_Problem requirements_: Everything in the listing except the pictures should be written out exactly.

_Exercise data_:
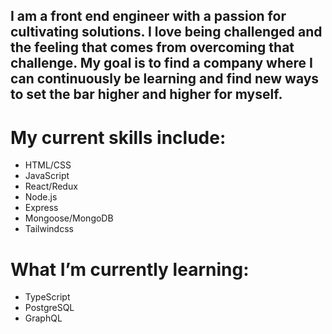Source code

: ## I am a front end engineer with a passion for cultivating solutions. I love being challenged and the feeling that comes from overcoming that challenge. My goal is to find a company where I can continuously be learning and find new ways to set the bar higher and higher for myself. 
 
# My current skills include:

 - HTML/CSS
 - JavaScript
 - React/Redux
 - Node.js
 - Express
 - Mongoose/MongoDB
 - Tailwindcss

# What I’m currently learning: 
 
 - TypeScript
 - PostgreSQL
 - GraphQL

_The completed task_:
Source code

: ## I am a front end engineer with a passion for cultivating solutions. I love being challenged and the feeling that comes from overcoming that challenge. My goal is to find a company where I can continuously be learning and find new ways to set the bar higher and higher for myself. 
 
# My current skills include:

 - HTML/CSS
 - JavaScript
 - React/Redux
 - Node.js
 - Express
 - Mongoose/MongoDB
 - Tailwindcss

# What I’m currently learning: 
 
 - TypeScript
 - PostgreSQL
 - GraphQL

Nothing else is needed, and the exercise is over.